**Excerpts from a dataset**
....

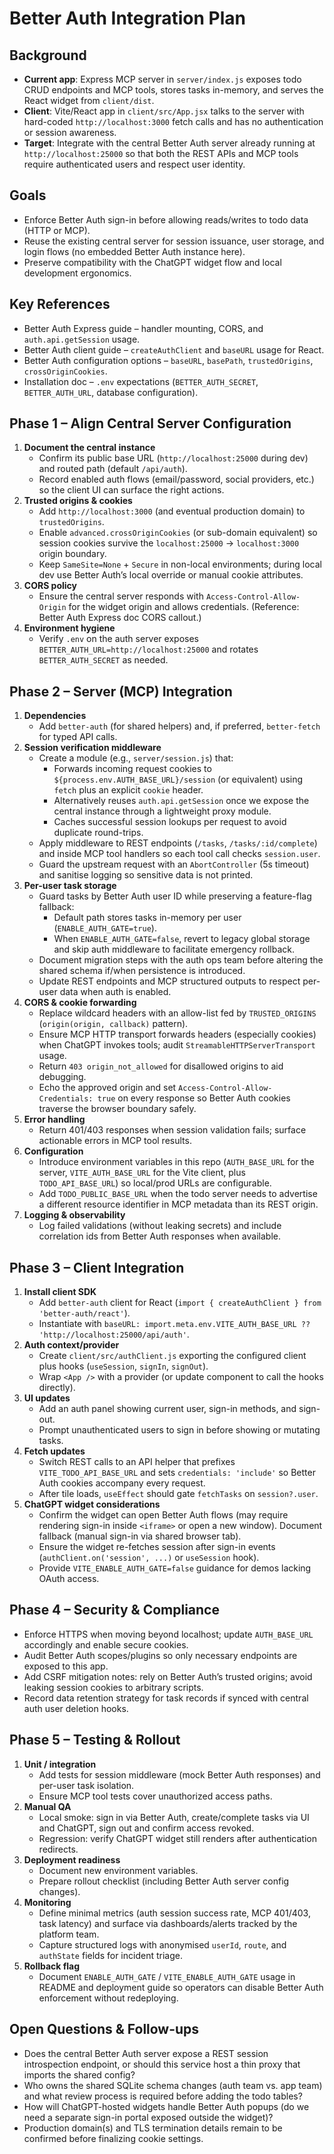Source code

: # Better Auth Integration Plan

## Background
- **Current app**: Express MCP server in `server/index.js` exposes todo CRUD endpoints and MCP tools, stores tasks in-memory, and serves the React widget from `client/dist`.
- **Client**: Vite/React app in `client/src/App.jsx` talks to the server with hard-coded `http://localhost:3000` fetch calls and has no authentication or session awareness.
- **Target**: Integrate with the central Better Auth server already running at `http://localhost:25000` so that both the REST APIs and MCP tools require authenticated users and respect user identity.

## Goals
- Enforce Better Auth sign-in before allowing reads/writes to todo data (HTTP or MCP).
- Reuse the existing central server for session issuance, user storage, and login flows (no embedded Better Auth instance here).
- Preserve compatibility with the ChatGPT widget flow and local development ergonomics.

## Key References
- Better Auth Express guide – handler mounting, CORS, and `auth.api.getSession` usage. <!-- express.mdx -->
- Better Auth client guide – `createAuthClient` and `baseURL` usage for React. <!-- client.mdx -->
- Better Auth configuration options – `baseURL`, `basePath`, `trustedOrigins`, `crossOriginCookies`. <!-- options.mdx, cookies.mdx -->
- Installation doc – `.env` expectations (`BETTER_AUTH_SECRET`, `BETTER_AUTH_URL`, database configuration). <!-- installation.mdx -->

## Phase 1 – Align Central Server Configuration
1. **Document the central instance**
   - Confirm its public base URL (`http://localhost:25000` during dev) and routed path (default `/api/auth`).
   - Record enabled auth flows (email/password, social providers, etc.) so the client UI can surface the right actions.
2. **Trusted origins & cookies**
   - Add `http://localhost:3000` (and eventual production domain) to `trustedOrigins`.
   - Enable `advanced.crossOriginCookies` (or sub-domain equivalent) so session cookies survive the `localhost:25000` → `localhost:3000` origin boundary.
   - Keep `SameSite=None` + `Secure` in non-local environments; during local dev use Better Auth’s local override or manual cookie attributes.
3. **CORS policy**
   - Ensure the central server responds with `Access-Control-Allow-Origin` for the widget origin and allows credentials. (Reference: Better Auth Express doc CORS callout.)
4. **Environment hygiene**
   - Verify `.env` on the auth server exposes `BETTER_AUTH_URL=http://localhost:25000` and rotates `BETTER_AUTH_SECRET` as needed.

## Phase 2 – Server (MCP) Integration
1. **Dependencies**
   - Add `better-auth` (for shared helpers) and, if preferred, `better-fetch` for typed API calls.
2. **Session verification middleware**
   - Create a module (e.g., `server/session.js`) that:
     - Forwards incoming request cookies to `${process.env.AUTH_BASE_URL}/session` (or equivalent) using `fetch` plus an explicit `cookie` header.
     - Alternatively reuses `auth.api.getSession` once we expose the central instance through a lightweight proxy module.
     - Caches successful session lookups per request to avoid duplicate round-trips.
    - Apply middleware to REST endpoints (`/tasks`, `/tasks/:id/complete`) and inside MCP tool handlers so each tool call checks `session.user`.
    - Guard the upstream request with an `AbortController` (5s timeout) and sanitise logging so sensitive data is not printed.
3. **Per-user task storage**
   - Guard tasks by Better Auth user ID while preserving a feature-flag fallback:
     - Default path stores tasks in-memory per user (`ENABLE_AUTH_GATE=true`).
     - When `ENABLE_AUTH_GATE=false`, revert to legacy global storage and skip auth middleware to facilitate emergency rollback.
   - Document migration steps with the auth ops team before altering the shared schema if/when persistence is introduced.
   - Update REST endpoints and MCP structured outputs to respect per-user data when auth is enabled.
4. **CORS & cookie forwarding**
   - Replace wildcard headers with an allow-list fed by `TRUSTED_ORIGINS` (`origin(origin, callback)` pattern).
   - Ensure MCP HTTP transport forwards headers (especially cookies) when ChatGPT invokes tools; audit `StreamableHTTPServerTransport` usage.
   - Return `403 origin_not_allowed` for disallowed origins to aid debugging.
   - Echo the approved origin and set `Access-Control-Allow-Credentials: true` on every response so Better Auth cookies traverse the browser boundary safely.
5. **Error handling**
   - Return 401/403 responses when session validation fails; surface actionable errors in MCP tool results.
6. **Configuration**
   - Introduce environment variables in this repo (`AUTH_BASE_URL` for the server, `VITE_AUTH_BASE_URL` for the Vite client, plus `TODO_API_BASE_URL`) so local/prod URLs are configurable.
   - Add `TODO_PUBLIC_BASE_URL` when the todo server needs to advertise a different resource identifier in MCP metadata than its REST origin.
7. **Logging & observability**
   - Log failed validations (without leaking secrets) and include correlation ids from Better Auth responses when available.

## Phase 3 – Client Integration
1. **Install client SDK**
   - Add `better-auth` client for React (`import { createAuthClient } from 'better-auth/react'`).
   - Instantiate with `baseURL: import.meta.env.VITE_AUTH_BASE_URL ?? 'http://localhost:25000/api/auth'`.
2. **Auth context/provider**
   - Create `client/src/authClient.js` exporting the configured client plus hooks (`useSession`, `signIn`, `signOut`).
   - Wrap `<App />` with a provider (or update component to call the hooks directly).
3. **UI updates**
   - Add an auth panel showing current user, sign-in methods, and sign-out.
   - Prompt unauthenticated users to sign in before showing or mutating tasks.
4. **Fetch updates**
   - Switch REST calls to an API helper that prefixes `VITE_TODO_API_BASE_URL` and sets `credentials: 'include'` so Better Auth cookies accompany every request.
   - After tile loads, `useEffect` should gate `fetchTasks` on `session?.user`.
5. **ChatGPT widget considerations**
   - Confirm the widget can open Better Auth flows (may require rendering sign-in inside `<iframe>` or open a new window). Document fallback (manual sign-in via shared browser tab).
   - Ensure the widget re-fetches session after sign-in events (`authClient.on('session', ...)` or `useSession` hook).
   - Provide `VITE_ENABLE_AUTH_GATE=false` guidance for demos lacking OAuth access.

## Phase 4 – Security & Compliance
- Enforce HTTPS when moving beyond localhost; update `AUTH_BASE_URL` accordingly and enable secure cookies.
- Audit Better Auth scopes/plugins so only necessary endpoints are exposed to this app.
- Add CSRF mitigation notes: rely on Better Auth’s trusted origins; avoid leaking session cookies to arbitrary scripts.
- Record data retention strategy for task records if synced with central auth user deletion hooks.

## Phase 5 – Testing & Rollout
1. **Unit / integration**
   - Add tests for session middleware (mock Better Auth responses) and per-user task isolation.
   - Ensure MCP tool tests cover unauthorized access paths.
2. **Manual QA**
   - Local smoke: sign in via Better Auth, create/complete tasks via UI and ChatGPT, sign out and confirm access revoked.
   - Regression: verify ChatGPT widget still renders after authentication redirects.
3. **Deployment readiness**
   - Document new environment variables.
   - Prepare rollout checklist (including Better Auth server config changes).
4. **Monitoring**
   - Define minimal metrics (auth session success rate, MCP 401/403, task latency) and surface via dashboards/alerts tracked by the platform team.
   - Capture structured logs with anonymised `userId`, `route`, and `authState` fields for incident triage.
5. **Rollback flag**
   - Document `ENABLE_AUTH_GATE` / `VITE_ENABLE_AUTH_GATE` usage in README and deployment guide so operators can disable Better Auth enforcement without redeploying.

## Open Questions & Follow-ups
- Does the central Better Auth server expose a REST session introspection endpoint, or should this service host a thin proxy that imports the shared config?
- Who owns the shared SQLite schema changes (auth team vs. app team) and what review process is required before adding the todo tables?
- How will ChatGPT-hosted widgets handle Better Auth popups (do we need a separate sign-in portal exposed outside the widget)?
- Production domain(s) and TLS termination details remain to be confirmed before finalizing cookie settings.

....

**Problem requirements**
Please quote exactly the run of lines that starts the entries and ends at the line containing "1. **Document the central instance**", leaving out every picture.

**Task answer**
Source code

: # Better Auth Integration Plan

## Background
- **Current app**: Express MCP server in `server/index.js` exposes todo CRUD endpoints and MCP tools, stores tasks in-memory, and serves the React widget from `client/dist`.
- **Client**: Vite/React app in `client/src/App.jsx` talks to the server with hard-coded `http://localhost:3000` fetch calls and has no authentication or session awareness.
- **Target**: Integrate with the central Better Auth server already running at `http://localhost:25000` so that both the REST APIs and MCP tools require authenticated users and respect user identity.

## Goals
- Enforce Better Auth sign-in before allowing reads/writes to todo data (HTTP or MCP).
- Reuse the existing central server for session issuance, user storage, and login flows (no embedded Better Auth instance here).
- Preserve compatibility with the ChatGPT widget flow and local development ergonomics.

## Key References
- Better Auth Express guide – handler mounting, CORS, and `auth.api.getSession` usage. <!-- express.mdx -->
- Better Auth client guide – `createAuthClient` and `baseURL` usage for React. <!-- client.mdx -->
- Better Auth configuration options – `baseURL`, `basePath`, `trustedOrigins`, `crossOriginCookies`. <!-- options.mdx, cookies.mdx -->
- Installation doc – `.env` expectations (`BETTER_AUTH_SECRET`, `BETTER_AUTH_URL`, database configuration). <!-- installation.mdx -->

## Phase 1 – Align Central Server Configuration
1. **Document the central instance**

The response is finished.